Zen in the Art of Writing.
A book you’ve gathered I keep close.
It’s a book of essays.  As it says on the blurb on the back.   eleven exuberant essays on the pleasures of writing…’       
It’s a gem of a book wise and practical as well as entertaining.
I’m away to dip into it one more time starting with Investing Dimes: Fahrenheit 451.’  Now there’s another interesting book that seems like it was written today!

Like visiting or being a member of a book group one book leads to another.

Saturday 1 March 2014

Dr Feelgood:Roxette.



I don’t like throwing things out.   I take after my dad in that respect. 
There comes a time though if only for the need for space so that new things can be accumulated to never be thrown out tough decisions have to be made.  So cupboards are delved into and the nether world below beds is explored and…you find a box and in that box are LP’s that sing of another time.

You come across one of your all time favourite bands Dr Feelgood and all time favourite LP ‘Down By The Jetty’.
You remember buying it the last time you forgot then discovered then remembered.

You hear the music as clear as yesterday inside your head.
You remember when you wrote the article below.  How it appeared on the Laura Hird website a few years back.

Here it is.  My thoughts and feelings are exactly the same as then. 
I’ve brought it up to date slightly.


Bands and songs like people can drift out of sight and mostly out of mind as you move on both physically and emotionally. Never entirely though. They still linger there seemingly dormant and years can go by and never a thought crosses the front of your brain, and then…You browse and on some nostalgic impulse you buy the DVD of ‘The Old Grey Whistle Test’.
Why? 
Because like old photographs it takes you back to another time before itunes and downloads or YouTube and all there was (or seemed to be) was Bob Harris whispering his introductions to loud guitars and even louder hair.
It takes you back to the insistent beat, the crazy jerky guitar playing of Wilko Johnson, diagnosed with cancer in 2013 but still playing occasionally I think.
He has also appeared in Game of Thrones.
Then of course there was the singing and harmonica of Lee Brilleaux.   

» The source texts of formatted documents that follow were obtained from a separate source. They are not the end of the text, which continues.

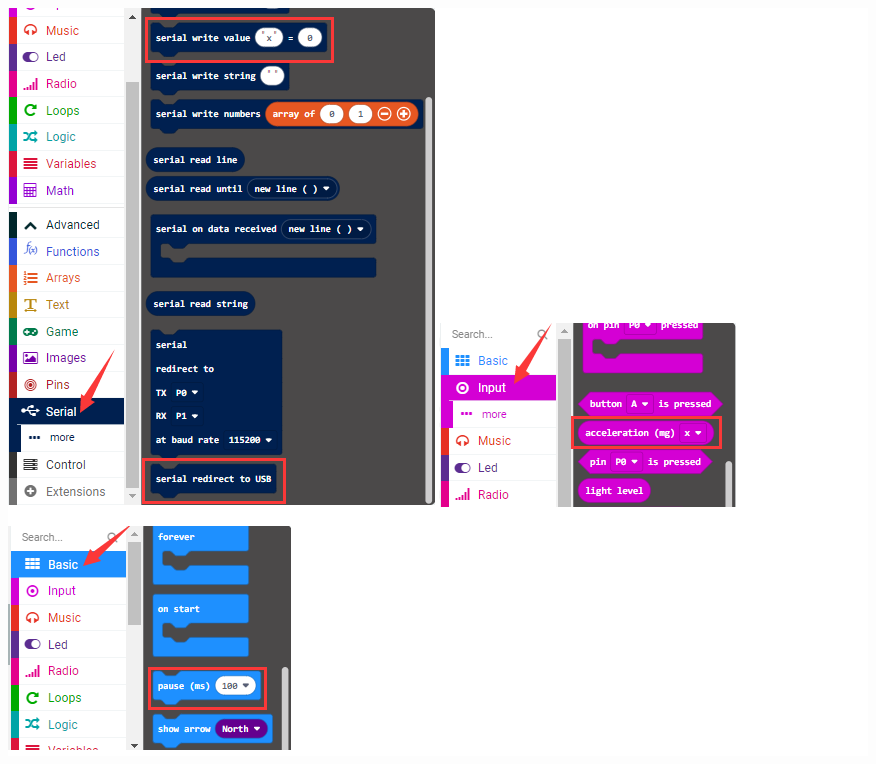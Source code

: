 ![](media/image/3edd89b699b2e9ac793d44cf6fb7a9dc.png)
![](media/image/e781d350b96f186440baeacf43947a2b.png)

![](media/image/47307ff96c1a312385facc77fe4914b7.png)
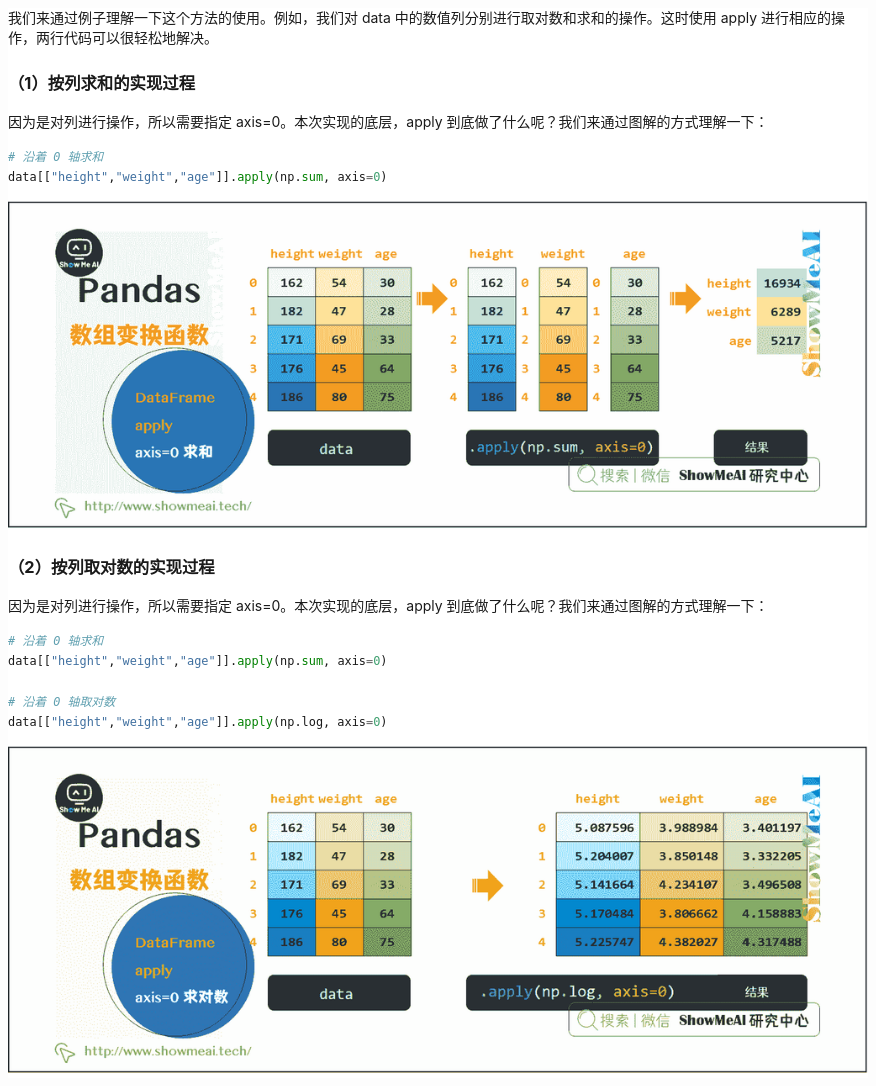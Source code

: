 
我们来通过例子理解一下这个方法的使用。例如，我们对 data 中的数值列分别进行取对数和求和的操作。这时使用 apply 进行相应的操作，两行代码可以很轻松地解决。

### （1）按列求和的实现过程

因为是对列进行操作，所以需要指定 axis=0。本次实现的底层，apply 到底做了什么呢？我们来通过图解的方式理解一下：

```py
# 沿着 0 轴求和
data[["height","weight","age"]].apply(np.sum, axis=0) 
```

![](img/bb21e640bb5cf162a6a589d9f8ee4066.png)

### （2）按列取对数的实现过程

因为是对列进行操作，所以需要指定 axis=0。本次实现的底层，apply 到底做了什么呢？我们来通过图解的方式理解一下：

```py
# 沿着 0 轴求和
data[["height","weight","age"]].apply(np.sum, axis=0)

# 沿着 0 轴取对数
data[["height","weight","age"]].apply(np.log, axis=0) 
```

![](img/af2a2adf3eda1a17f371e8f082b8d9b4.png)
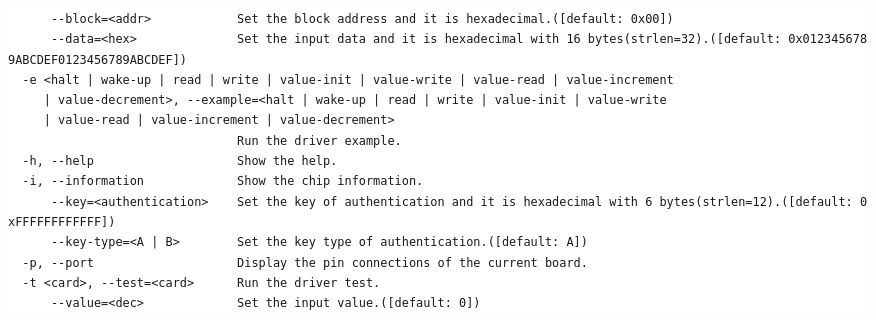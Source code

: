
 ```shell
      --block=<addr>            Set the block address and it is hexadecimal.([default: 0x00])
      --data=<hex>              Set the input data and it is hexadecimal with 16 bytes(strlen=32).([default: 0x0123456789ABCDEF0123456789ABCDEF])
  -e <halt | wake-up | read | write | value-init | value-write | value-read | value-increment
     | value-decrement>, --example=<halt | wake-up | read | write | value-init | value-write
     | value-read | value-increment | value-decrement>
                                Run the driver example.
  -h, --help                    Show the help.
  -i, --information             Show the chip information.
      --key=<authentication>    Set the key of authentication and it is hexadecimal with 6 bytes(strlen=12).([default: 0xFFFFFFFFFFFF])
      --key-type=<A | B>        Set the key type of authentication.([default: A])
  -p, --port                    Display the pin connections of the current board.
  -t <card>, --test=<card>      Run the driver test.
      --value=<dec>             Set the input value.([default: 0])

```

I like all sorts of music then and now.  A lot of it I still have and listen to but Dr Feelgood somehow fell of my particular radar. And I don’t know why especially watching and listening to them again from 1975, pounding out ‘Roxette’ from the ‘Down by the Jetty’ album.  I used to have everything by Dr Feelgood.
‘ Roxette’ and ‘Down By the Jetty’ remain my favourite. 
That image of them on Whistle Test has come dancing up from the back of my brain and is beating its rhythm inside my head now as I write.

When you listened to Feelgood that’s exactly how you came away feeling.  It was impossible to keep still. And that was very important to a teenager back then wondering like every other teenager then and since where the hell he was going. For a few minutes you left all that behind.  I wouldn’t find out until years later where I was heading, when I gave up trying to climb the greasy pole of the textile industry which I had drifted into on leaving school, and decided that it was a writer’s life for me, come rain, hail or sunny weather.
Discovering Dr Feelgood again prompted me to find out what had happened to them since.   It was then that I found out that they were still going strong but that Lee Brilleaux had died in 1994. It was like finding out an old school pal that you had lost touch with had died.  He was only forty two. It made you feel like you should have kept in touch more. 

It’s glib but true to say that he, and the band, still continue through the music.  They For me that music was epitomised in ‘Roxette’.  I’ve gone past the nostalgia part now and listen to it for what it is.  
Everlasting top of the range Rhythm'n' blues.  Music that you just have to move to even if the bones creak ever so slightly now.

Time to forget the delving into cupboards and making space except inside my head for that music.  Time for YouTube to see and listen and try to move to Dr Feelgood all over again.